1. Appellant (and petitioner before us) was the 5th defendant in O.S. No. 354 of 1917 on the file of the Court of the Additional District Munsif of Tirur which was decreed in favour of Plaintiff, He preferred an appeal which was posted for disposal before the Subordinate Judge of Palghat on 10th February 1920. On that date, as appears from the record appellant was not present but a vakil Mr. V. Sivarama Panikkar holding vakalat from him was present in court and applied for an adjournment (M.P. No. 378 of 1920). This was refused. As far as I can gather, he seems to have then simply informed the court that as he had no instructions or papers, he could not argue the appeal and to have taken no further part in the proceedings. In these circumstances the Subordinate Judge instead of at once dismissing the appeal for default under Order 41, Rule 17 considered the evidence bearing on appellant’s claim with reference to his appeal memorandum (1 use his own words) and dismissed the appeal with costs.

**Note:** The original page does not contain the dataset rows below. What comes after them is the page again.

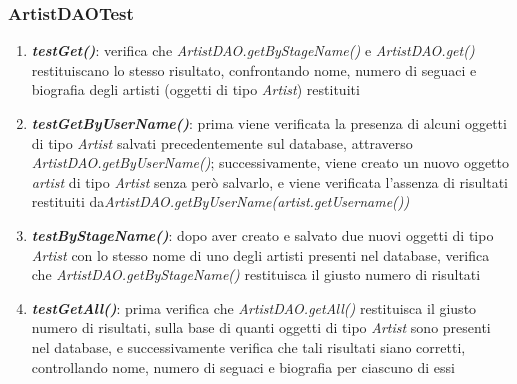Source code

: \documentclass{article}
\begin{document}
  \subsubsection{ArtistDAOTest}
  \begin{enumerate}

    \item \textbf{\textit{testGet()}}: verifica che \textit{ArtistDAO.getByStageName()} e \textit{ArtistDAO.get()} restituiscano lo stesso risultato, confrontando nome, numero di seguaci e biografia degli artisti (oggetti di tipo \textit{Artist}) restituiti

    \item \textbf{\textit{testGetByUserName()}}: prima viene verificata la presenza di alcuni oggetti di tipo \textit{Artist} salvati precedentemente sul database, attraverso \textit{ArtistDAO.getByUserName()}; successivamente, viene creato un nuovo oggetto \textit{artist} di tipo \textit{Artist} senza però salvarlo, e viene verificata l'assenza di risultati restituiti da\textit{ArtistDAO.getByUserName(artist.getUsername())}

    \item \textbf{\textit{testByStageName()}}: dopo aver creato e salvato due nuovi oggetti di tipo \textit{Artist} con lo stesso nome di uno degli artisti presenti nel database, verifica che \textit{ArtistDAO.getByStageName()} restituisca il giusto numero di risultati

    \item \textbf{\textit{testGetAll()}}: prima verifica che \textit{ArtistDAO.getAll()} restituisca il giusto numero di risultati, sulla base di quanti oggetti di tipo \textit{Artist} sono presenti nel database, e successivamente verifica che tali risultati siano corretti, controllando nome, numero di seguaci e biografia per ciascuno di essi

  \end{enumerate}
\end{document}
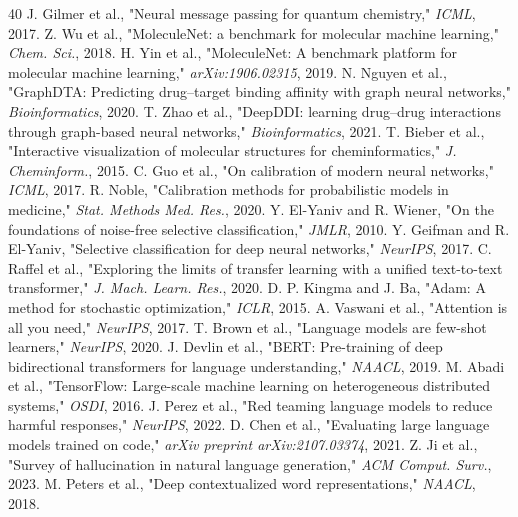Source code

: \documentclass[conference]{IEEEtran}
\begin{document}
\begin{thebibliography}{40}
J. Gilmer et al., "Neural message passing for quantum chemistry," \emph{ICML}, 2017.
Z. Wu et al., "MoleculeNet: a benchmark for molecular machine learning," \emph{Chem. Sci.}, 2018.
H. Yin et al., "MoleculeNet: A benchmark platform for molecular machine learning," \emph{arXiv:1906.02315}, 2019.
N. Nguyen et al., "GraphDTA: Predicting drug--target binding affinity with graph neural networks," \emph{Bioinformatics}, 2020.
T. Zhao et al., "DeepDDI: learning drug--drug interactions through graph-based neural networks," \emph{Bioinformatics}, 2021.
T. Bieber et al., "Interactive visualization of molecular structures for cheminformatics," \emph{J. Cheminform.}, 2015.
C. Guo et al., "On calibration of modern neural networks," \emph{ICML}, 2017.
R. Noble, "Calibration methods for probabilistic models in medicine," \emph{Stat. Methods Med. Res.}, 2020.
Y. El-Yaniv and R. Wiener, "On the foundations of noise-free selective classification," \emph{JMLR}, 2010.
Y. Geifman and R. El-Yaniv, "Selective classification for deep neural networks," \emph{NeurIPS}, 2017.
C. Raffel et al., "Exploring the limits of transfer learning with a unified text-to-text transformer," \emph{J. Mach. Learn. Res.}, 2020.
D. P. Kingma and J. Ba, "Adam: A method for stochastic optimization," \emph{ICLR}, 2015.
A. Vaswani et al., "Attention is all you need," \emph{NeurIPS}, 2017.
T. Brown et al., "Language models are few-shot learners," \emph{NeurIPS}, 2020.
J. Devlin et al., "BERT: Pre-training of deep bidirectional transformers for language understanding," \emph{NAACL}, 2019.
M. Abadi et al., "TensorFlow: Large-scale machine learning on heterogeneous distributed systems," \emph{OSDI}, 2016.
J. Perez et al., "Red teaming language models to reduce harmful responses," \emph{NeurIPS}, 2022.
D. Chen et al., "Evaluating large language models trained on code," \emph{arXiv preprint arXiv:2107.03374}, 2021.
Z. Ji et al., "Survey of hallucination in natural language generation," \emph{ACM Comput. Surv.}, 2023.
M. Peters et al., "Deep contextualized word representations," \emph{NAACL}, 2018.

\end{thebibliography}
\end{document}
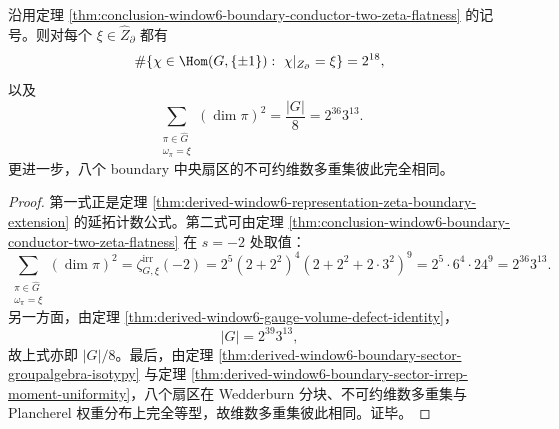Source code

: \begin{corollary}\label{cor:conclusion-window6-boundary-conductor-two-plancherel-uniformity}
沿用定理 \ref{thm:conclusion-window6-boundary-conductor-two-zeta-flatness} 的记号。则对每个 \(\xi\in\widehat Z_{\partial}\) 都有
\[
\#\{\chi\in \Hom(G,\{\pm1\}):\ \chi|_{Z_{\partial}}=\xi\}=2^{18},
\]
以及
\[
\sum_{\substack{\pi\in\widehat G\\ \omega_\pi=\xi}}(\dim\pi)^2
=
\frac{|G|}{8}
=
2^{36}3^{13}.
\]
更进一步，八个 boundary 中央扇区的不可约维数多重集彼此完全相同。
\end{corollary}
\begin{proof}
第一式正是定理 \ref{thm:derived-window6-representation-zeta-boundary-extension} 的延拓计数公式。第二式可由定理 \ref{thm:conclusion-window6-boundary-conductor-two-zeta-flatness} 在 \(s=-2\) 处取值：
\[
\sum_{\substack{\pi\in\widehat G\\ \omega_\pi=\xi}}(\dim\pi)^2
=
\zeta^{\mathrm{irr}}_{G,\xi}(-2)
=
2^5(2+2^2)^4(2+2^2+2\cdot 3^2)^9
=
2^5\cdot 6^4\cdot 24^9
=
2^{36}3^{13}.
\]
另一方面，由定理 \ref{thm:derived-window6-gauge-volume-defect-identity}，
\[
|G|=2^{39}3^{13},
\]
故上式亦即 \(|G|/8\)。最后，由定理 \ref{thm:derived-window6-boundary-sector-groupalgebra-isotypy} 与定理 \ref{thm:derived-window6-boundary-sector-irrep-moment-uniformity}，八个扇区在 Wedderburn 分块、不可约维数多重集与 Plancherel 权重分布上完全等型，故维数多重集彼此相同。证毕。
\end{proof}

2. Mr. K.P.M. Menon contends that it was not competent to the court to inquire into the merits of the case in the absence of appellant and his pleader; but only to deal with it under Order 41, Rule 17 against an order under which he would have right of application for re-admission under Rule 19.

3. I think in the circumstances set out above we cannot distinguish the case from one in which the appellant was absent and entirely unrepresented. To all intents and purposes he was unrepresented for it is clear that Mr. Sivarama Panikkar was only instructed to apply for an adjournment and was in no position to pretend to argue the merits of the appeal. As appears from the order on M.P. No. 378 of 1920 he had not studied the appeal and had been given no papers. The case is precisely similar to that in Satish Chandra Mukerjee v. Ahara Prasad Mukerjee I.L.R. 34 Cal. 403 in which a full Bench of the Calcutta High Court held that the party must be deemed to be unrepresented.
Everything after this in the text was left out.